Rita, Santo Antão 🇨🇻

O novo ano ainda agora começou e não posso deixar passar em branco aquilo que foi o melhor do meu 2019. Já passaram 5 meses desde a minha experiência em Santo Antão e não há um único dia em que não pense naquelas pessoas e em tudo o que vivi.

Ir foi a melhor coisa que fiz na vida. O meu sonho de há tantos anos foi realizado em julho e escrevi o meu testemunho com atraso porque tenho tentado arranjar palavras para descrever tudo aquilo que senti e simplesmente não consigo, nem dá.

Em Santo Antão tive o melhor dos dois mundos: o voluntariado foi, sem dúvida, aquele que mais me encheu o coração, mas fico ainda mais feliz por saber que aproveitei cada minuto do meu tempo livre para passear e conhecer a ilha.

Uma das perguntas que mais me fizeram após voltar foi “Não te meteu impressão ver tanta pobreza?”. Não, na verdade eu não consegui ter pena nenhuma porque as pessoas lá são tão felizes com aquilo que têm. Aquelas pessoas levam a vida com uma simplicidade brutal, aproveitando tudo e mais alguma coisa para sorrir.

Os dias, apesar de nem todos terem sido fáceis, tinham sempre momentos que nos faziam sentir por inteiro: começávamos todas as manhãs pelo Centro de Dia do Alto de São Tomé, onde os idosos dançavam, faziam ginástica, pintavam, faziam pulseiras; por vezes íamos realizar depois atividades com as crianças do ICCA (Instituto Cabo-Verdiano de Apoio à Criança e Adolescente), que eram mais difíceis de conquistar mas que tinham uma mente muito aberta; e as tardes eram passadas no Espaço Jovem, onde parecia que tudo era possível.

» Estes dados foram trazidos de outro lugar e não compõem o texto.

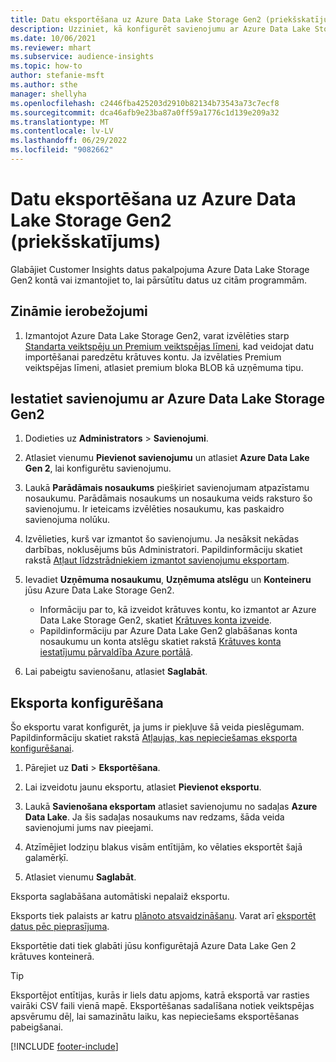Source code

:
 ```yaml
---
title: Datu eksportēšana uz Azure Data Lake Storage Gen2 (priekšskatījums)
description: Uzziniet, kā konfigurēt savienojumu ar Azure Data Lake Storage Gen2.
ms.date: 10/06/2021
ms.reviewer: mhart
ms.subservice: audience-insights
ms.topic: how-to
author: stefanie-msft
ms.author: sthe
manager: shellyha
ms.openlocfilehash: c2446fba425203d2910b82134b73543a73c7ecf8
ms.sourcegitcommit: dca46afb9e23ba87a0ff59a1776c1d139e209a32
ms.translationtype: MT
ms.contentlocale: lv-LV
ms.lasthandoff: 06/29/2022
ms.locfileid: "9082662"
---
```

# <a name="export-data-to-azure-data-lake-storage-gen2-preview"></a>Datu eksportēšana uz Azure Data Lake Storage Gen2 (priekšskatījums)

Glabājiet Customer Insights datus pakalpojuma Azure Data Lake Storage Gen2 kontā vai izmantojiet to, lai pārsūtītu datus uz citām programmām.

## <a name="known-limitations"></a>Zināmie ierobežojumi

1. Izmantojot Azure Data Lake Storage Gen2, varat izvēlēties starp [Standarta veiktspēju un Premium veiktspējas līmeni](/azure/storage/blobs/create-data-lake-storage-account), kad veidojat datu importēšanai paredzētu krātuves kontu. Ja izvēlaties Premium veiktspējas līmeni, atlasiet premium bloka BLOB kā uzņēmuma tipu.

## <a name="set-up-the-connection-to-azure-data-lake-storage-gen2"></a>Iestatiet savienojumu ar Azure Data Lake Storage Gen2

1. Dodieties uz **Administrators** > **Savienojumi**.

1. Atlasiet vienumu **Pievienot savienojumu** un atlasiet **Azure Data Lake Gen 2**, lai konfigurētu savienojumu.

1. Laukā **Parādāmais nosaukums** piešķiriet savienojumam atpazīstamu nosaukumu. Parādāmais nosaukums un nosaukuma veids raksturo šo savienojumu. Ir ieteicams izvēlēties nosaukumu, kas paskaidro savienojuma nolūku.

1. Izvēlieties, kurš var izmantot šo savienojumu. Ja nesāksit nekādas darbības, noklusējums būs Administratori. Papildinformāciju skatiet rakstā [Atļaut līdzstrādniekiem izmantot savienojumu eksportam](connections.md#allow-contributors-to-use-a-connection-for-exports).

1. Ievadiet **Uzņēmuma nosaukumu**, **Uzņēmuma atslēgu** un **Konteineru** jūsu Azure Data Lake Storage Gen2.
    - Informāciju par to, kā izveidot krātuves kontu, ko izmantot ar Azure Data Lake Storage Gen2, skatiet [Krātuves konta izveide](/azure/storage/blobs/create-data-lake-storage-account). 
    - Papildinformāciju par Azure Data Lake Gen2 glabāšanas konta nosaukumu un konta atslēgu skatiet rakstā [Krātuves konta iestatījumu pārvaldība Azure portālā](/azure/storage/common/storage-account-manage).

1. Lai pabeigtu savienošanu, atlasiet **Saglabāt**.

## <a name="configure-an-export"></a>Eksporta konfigurēšana

Šo eksportu varat konfigurēt, ja jums ir piekļuve šā veida pieslēgumam. Papildinformāciju skatiet rakstā [Atļaujas, kas nepieciešamas eksporta konfigurēšanai](export-destinations.md#set-up-a-new-export).

1. Pārejiet uz **Dati** > **Eksportēšana**.

1. Lai izveidotu jaunu eksportu, atlasiet **Pievienot eksportu**.

1. Laukā **Savienošana eksportam** atlasiet savienojumu no sadaļas **Azure Data Lake**. Ja šis sadaļas nosaukums nav redzams, šāda veida savienojumi jums nav pieejami.

1. Atzīmējiet lodziņu blakus visām entītijām, ko vēlaties eksportēt šajā galamērķī.

1. Atlasiet vienumu **Saglabāt**.

Eksporta saglabāšana automātiski nepalaiž eksportu.

Eksports tiek palaists ar katru [plānoto atsvaidzināšanu](system.md#schedule-tab).
Varat arī [eksportēt datus pēc pieprasījuma](export-destinations.md#run-exports-on-demand).

Eksportētie dati tiek glabāti jūsu konfigurētajā Azure Data Lake Gen 2 krātuves konteinerā.

> [!TIP]
> Eksportējot entītijas, kurās ir liels datu apjoms, katrā eksportā var rasties vairāki CSV faili vienā mapē. Eksportēšanas sadalīšana notiek veiktspējas apsvērumu dēļ, lai samazinātu laiku, kas nepieciešams eksportēšanas pabeigšanai.

[!INCLUDE [footer-include](includes/footer-banner.md)]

A minha maior surpresa foram os idosos. Eu achava que só iriamos estar com eles uma ou duas vezes por semana, mas acabámos por estar todas as manhãs… e tão bom que foi. Eu nunca tinha visto aquela força de viver em lado nenhum. Eles fazem tudo e têm tanto gosto por aprender que não há explicação. Relembro-me bem de como era acordar e sentir aqueles abraços apertadinhos cheios de “Dormiram bem?”, “Os mosquitos picaram muito durante a noite?” assim que chegávamos ao pé deles.

Das coisas que me fazem mais falta é o barulho das crianças na rua, o estar em casa e ouvi-los a brincar, sabendo que a qualquer momento podem tocar à campainha ou gritar por nós à janela.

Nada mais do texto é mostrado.